The concrete example for this tutorial lives in examples/data_nodes/simple_tables.py.

Before going further, it is important to frame the feature correctly.

As the name suggests, SimpleTable is designed to create small ORM-like tables inside a project, with a heavily reduced database configuration compared with a full application ORM. The spirit of MainSequence is fast iteration inside a normalized working environment: define a schema, attach it to an updater, persist rows, and query them back without having to design a full database layer.

That makes SimpleTable a good fit for:

  • reference data
  • small relational record sets inside a project
  • application-facing tables that support lightweight insert, read, update, and delete workflows

It is not meant to replace a full ORM or a full database application model. If you need more complex transactional behavior, richer relational modeling, custom migration workflows, or a broader application database layer, you should not rely on SimpleTable for that.

1. When To Use SimpleTable

Use SimpleTable when your data is row-oriented but not naturally normalized as a time series.

Good examples:

  • customers
  • counterparties
  • portfolios
  • mapping tables
  • balance snapshots where time is just another column

If your data is fundamentally organized around time_index and unique_identifier, you usually want a DataNode table instead.

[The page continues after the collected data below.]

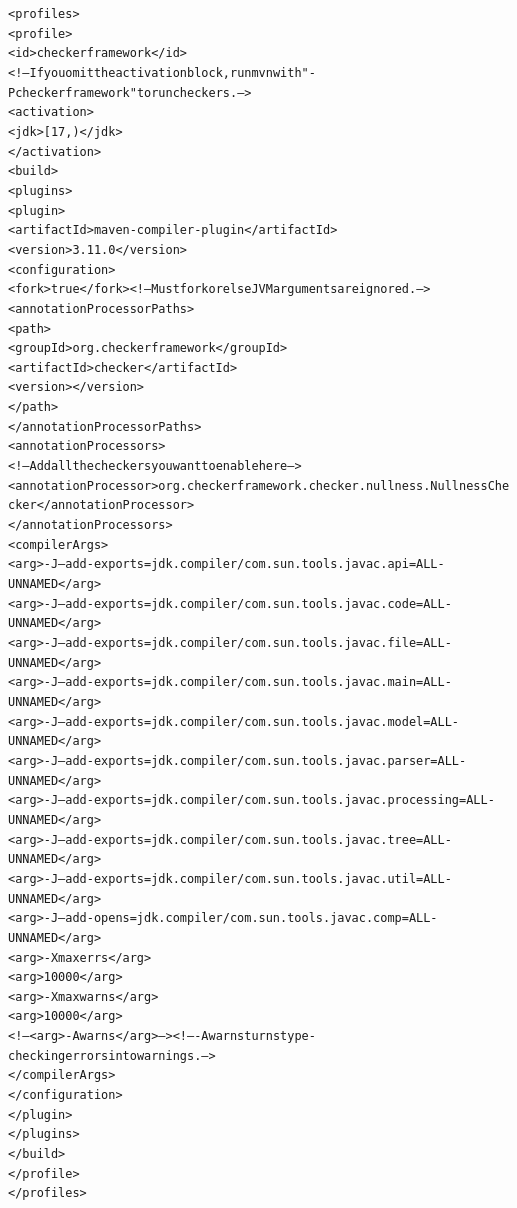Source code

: \begin{enumerate}
\begin{mysmall}
\begin{alltt}
  <profiles>
    <profile>
      <id>checkerframework</id>
      <!-- If you omit the activation block, run mvn with "-P checkerframework" to run checkers. -->
      <activation>
        <jdk>[17,)</jdk>
      </activation>
      <build>
        <plugins>
          <plugin>
            <artifactId>maven-compiler-plugin</artifactId>
            <version>3.11.0</version>
            <configuration>
              <fork>true</fork> <!-- Must fork or else JVM arguments are ignored. -->
              <annotationProcessorPaths>
                <path>
                  <groupId>org.checkerframework</groupId>
                  <artifactId>checker</artifactId>
                  <version>\ReleaseVersion{}</version>
                </path>
              </annotationProcessorPaths>
              <annotationProcessors>
                <!-- Add all the checkers you want to enable here -->
                <annotationProcessor>org.checkerframework.checker.nullness.NullnessChecker</annotationProcessor>
              </annotationProcessors>
              <compilerArgs>
                <arg>-J--add-exports=jdk.compiler/com.sun.tools.javac.api=ALL-UNNAMED</arg>
                <arg>-J--add-exports=jdk.compiler/com.sun.tools.javac.code=ALL-UNNAMED</arg>
                <arg>-J--add-exports=jdk.compiler/com.sun.tools.javac.file=ALL-UNNAMED</arg>
                <arg>-J--add-exports=jdk.compiler/com.sun.tools.javac.main=ALL-UNNAMED</arg>
                <arg>-J--add-exports=jdk.compiler/com.sun.tools.javac.model=ALL-UNNAMED</arg>
                <arg>-J--add-exports=jdk.compiler/com.sun.tools.javac.parser=ALL-UNNAMED</arg>
                <arg>-J--add-exports=jdk.compiler/com.sun.tools.javac.processing=ALL-UNNAMED</arg>
                <arg>-J--add-exports=jdk.compiler/com.sun.tools.javac.tree=ALL-UNNAMED</arg>
                <arg>-J--add-exports=jdk.compiler/com.sun.tools.javac.util=ALL-UNNAMED</arg>
                <arg>-J--add-opens=jdk.compiler/com.sun.tools.javac.comp=ALL-UNNAMED</arg>
                <arg>-Xmaxerrs</arg>
                <arg>10000</arg>
                <arg>-Xmaxwarns</arg>
                <arg>10000</arg>
                <!-- <arg>-Awarns</arg> --> <!-- -Awarns turns type-checking errors into warnings. -->
              </compilerArgs>
            </configuration>
          </plugin>
        </plugins>
      </build>
    </profile>
  </profiles>
\end{alltt}
\end{mysmall}


\end{enumerate}
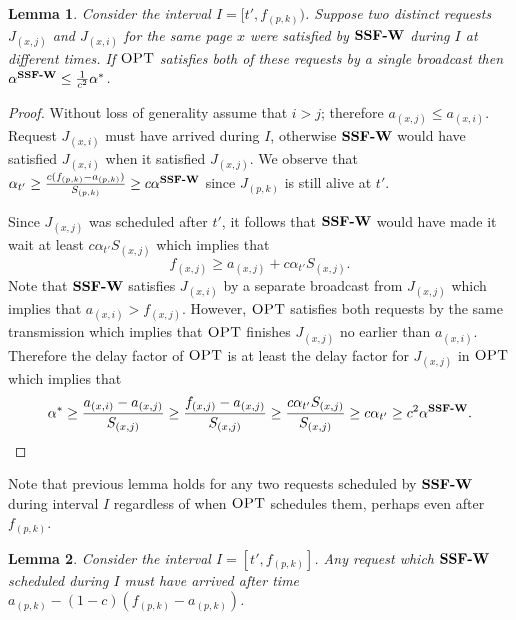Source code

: \documentclass[11pt]{article}
\newtheorem{lemma}{Lemma}[section]
\newcommand{\opt}{\textrm{\sc OPT}}
\newcommand{\st}{S} \newcommand{\Algorithm}[1]{{\texttt{\bf{#1}}}} \newcommand{\sbg}{\Algorithm{SSF-W}} \newcommand{\sug}{\Algorithm{SSF}} \newcommand{\mmug}{\Algorithm{SSF-ID}}
\begin{document}
\begin{lemma}
  \label{lem:main}
  Consider the interval $I = [t', f_{(p,k)})$. Suppose two distinct
  requests $J_{(x,j)}$ and $J_{(x,i)}$ for the same page $x$ were
  satisfied by $\sbg$ during $I$ at different times. If $\opt$
  satisfies both of these requests by a single broadcast then
  $\alpha^{\sbg} \le \frac{1}{c^2} \alpha^*$.
\end{lemma}

\begin{proof}
  Without loss of generality assume that $i >j$; therefore $a_{(x,j)}
  \le a_{(x,i)}$. Request $J_{(x,i)}$ must have arrived during $I$,
  otherwise $\sbg$ would have satisfied $J_{(x,i)}$ when it satisfied
  $J_{(x,j)}$. We observe that $\alpha_{t'} \ge \frac{c(f_{(p,k)} -
    a_{(p,k)})}{\st_{(p,k)}} \ge c \alpha^{\sbg}$ since $J_{(p,k)}$ is
  still alive at $t'$.

  Since $J_{(x,j)}$ was scheduled after $t'$, it follows that $\sbg$ would
  have made it wait at least $c \alpha_{t'} \st_{(x,j)}$ which implies
  that
  \[
  f_{(x,j)} \ge a_{(x,j)} + c \alpha_{t'} \st_{(x,j)}.
  \]
  Note that $\sbg$ satisfies $J_{(x,i)}$ by a separate broadcast from
  $J_{(x,j)}$ which implies that $a_{(x,i)} > f_{(x,j)}$. However, $\opt$
  satisfies both requests by the same transmission which implies
  that $\opt$ finishes $J_{(x,j)}$ no earlier than $a_{(x,i)}$. Therefore
  the delay factor of $\opt$ is at least the delay factor for $J_{(x,j)}$ in
  $\opt$ which implies that
\[
\alpha^* \ge \frac{a_{(x,i)} - a_{(x,j)}}{\st_{(x,j)}} \ge
\frac{f_{(x,j)} - a_{(x,j)}}{\st_{(x,j)}} \ge \frac{c \alpha_{t'}
  \st_{(x,j)}}{\st_{(x,j)}} \ge c \alpha_{t'} \ge c^2 \alpha^{\sbg}.
\]
\end{proof}

Note that previous lemma holds for any two requests scheduled by
$\sbg$ during interval $I$ regardless of when $\opt$ schedules them,
perhaps even after $f_{(p,k)}$.

\begin{lemma}
  \label{lem:arrivaltime}
  Consider the interval $I = [t', f_{(p,k)}]$. Any request which
  $\sbg$ scheduled during $I$ must have arrived after time $a_{(p,k)} -
  (1-c)(f_{(p,k)} - a_{(p,k)})$.
\end{lemma}
\end{document}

SimpleTable still fits into the same graph-oriented MainSequence workflow:

  • it has a schema
  • it has an updater
  • it has update_hash and storage_hash
  • it can depend on other updaters

2. Important: id Is Backend-Managed

Important

Every simple-table row has an id, but you must not declare that field yourself.

Why:

  • the backend assigns it
  • it must not participate in schema hashing
  • allowing users to define it would create collisions

Correct:

class CustomerRecord(SimpleTable):
    customer_code: Annotated[str, Index(unique=True), Ops(filter=True, order=True)] = Field(...)

Wrong:

class CustomerRecord(SimpleTable):
    id: int
    customer_code: Annotated[str, Index(unique=True), Ops(filter=True, order=True)] = Field(...)

The normal lifecycle is:

  1. insert rows without id
  2. read them back
  3. use the returned id for sparse upserts or deletes

This is especially important for foreign-key workflows. Downstream rows usually need parent ids that were assigned by the backend during earlier inserts.

Warning

Index(unique=True) helps with lookup and constraints, but it is not the key used for overwrite/upsert writes.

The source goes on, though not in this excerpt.